Además de comer hasta la indigestión y beber margaritas, dediqué buena parte de mi mes de vacaciones a leer El ruido eterno, el libro en el que Alex Ross, crítico del New Yorker, hace un repaso a la música culta del siglo XX. Ya, a mí tampoco me gusta lo de culta, me parece un término pomposo y excluyente, pero me temo que el apelativo de clásica no acaba de encajar bien con la música de un siglo en el que algunos compositores se dedicaron a quemar violines o dejar sus partituras sin una sola nota. Me guardé el libro para las vacaciones con la intención de acometerlo de manera metódica, organizada, con paciencia y aprovechamiento, complementando la lectura con audiciones para ver si por fin aprendía algo con un poco de fundamento sobre el tema, pero al final me dejé llevar y lo hice todo de forma compulsiva y anárquica, como de costumbre. En cualquier caso, se lo recomiendo a poco que les interesen los sonidos menos conformistas, incluidos los sonidos menos conformistas de hace un siglo, esos que de una manera un poco absurda muchos aún no hemos sido capaces de asimilar.
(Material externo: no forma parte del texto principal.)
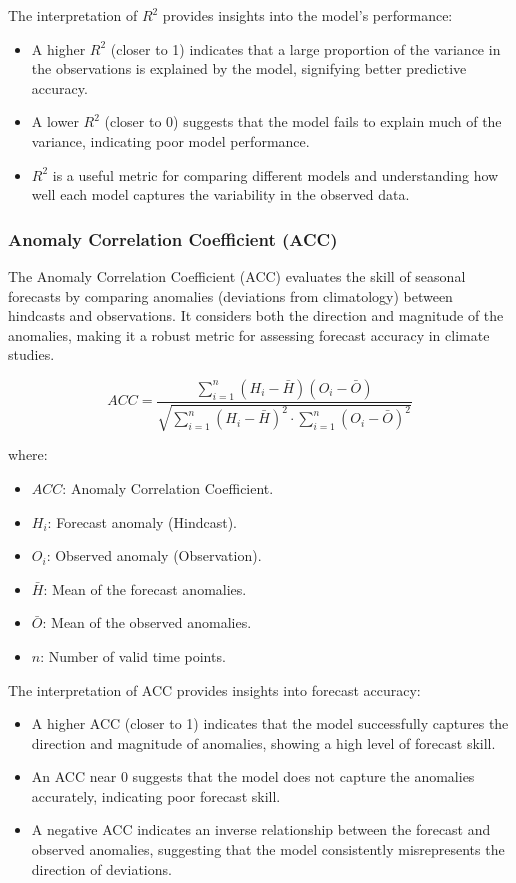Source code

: The interpretation of \( R^2 \) provides insights into the model's performance:  
\begin{itemize}
    \item A higher \( R^2 \) (closer to 1) indicates that a large proportion of the variance in the observations is explained by the model, signifying better predictive accuracy.  
    \item A lower \( R^2 \) (closer to 0) suggests that the model fails to explain much of the variance, indicating poor model performance.  
    \item \( R^2 \) is a useful metric for comparing different models and understanding how well each model captures the variability in the observed data.  
\end{itemize}

\subsubsection{Anomaly Correlation Coefficient (ACC)}

The Anomaly Correlation Coefficient (ACC) evaluates the skill of seasonal forecasts by comparing anomalies (deviations from climatology) between hindcasts and observations. It considers both the direction and magnitude of the anomalies, making it a robust metric for assessing forecast accuracy in climate studies.

\[
ACC = \frac{\sum_{i=1}^{n} (H_i - \bar{H})(O_i - \bar{O})}{\sqrt{\sum_{i=1}^{n} (H_i - \bar{H})^2 \cdot \sum_{i=1}^{n} (O_i - \bar{O})^2}}
\]

where:  
\begin{itemize}
    \item \( ACC \): Anomaly Correlation Coefficient.  
    \item \( H_i \): Forecast anomaly (Hindcast).  
    \item \( O_i \): Observed anomaly (Observation).  
    \item \( \bar{H} \): Mean of the forecast anomalies.  
    \item \( \bar{O} \): Mean of the observed anomalies.  
    \item \( n \): Number of valid time points.  
\end{itemize}

The interpretation of ACC provides insights into forecast accuracy:  
\begin{itemize}
    \item A higher ACC (closer to 1) indicates that the model successfully captures the direction and magnitude of anomalies, showing a high level of forecast skill.  
    \item An ACC near 0 suggests that the model does not capture the anomalies accurately, indicating poor forecast skill.  
    \item A negative ACC indicates an inverse relationship between the forecast and observed anomalies, suggesting that the model consistently misrepresents the direction of deviations.  
\end{itemize}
Una de las claves del libro es el enfrentamiento, a veces violento, entre facciones de compositores, y su imbricación con los avatares políticos del mundo a lo largo de un siglo tan turbulento y a menudo tan terrible. Siempre sorprende cómo gente muy culta puede ser a la vez muy cerril y muy intransigente, y algunos músicos de las primeras décadas del siglo XX tenían mucha tendencia a emborracharse de vanguardia y despreciar todo lo demás: no bastaba con abrazar la disonancia, había que desterrar todo vestigio de armonía tradicional. Ross cuenta cómo, por citar a dos monstruos enfrentados, al final Stravinski acabó escribiendo música dodecafónica y Schoenberg experimentó un «ardiente deseo de tonalidad», así que imaginen el sentido que tiene perder el tiempo en polémicas estériles.
La página oficial brinda fragmentos sonoros para ilustrar los pasajes clave del libro. Yo les iba a colgar aquí algo bonito, como la Rothko Chapel de Morton Feldman, pero creo que les va a entretener más el Poema sinfónico para cien metrónomos de Györgi Ligeti. Copio a Ross: «Cuando los metrónomos más rápidos se quedan sin cuerda y se paran, telarañas de ritmo emergen de la nube de tictacs. Cuando los últimos supervivientes agitan sus bracitos en el aire, parecen solitarios, tristes, casi humanos». Y no se rían o les añado, para compensar, el angustioso Réquiem de Ligeti.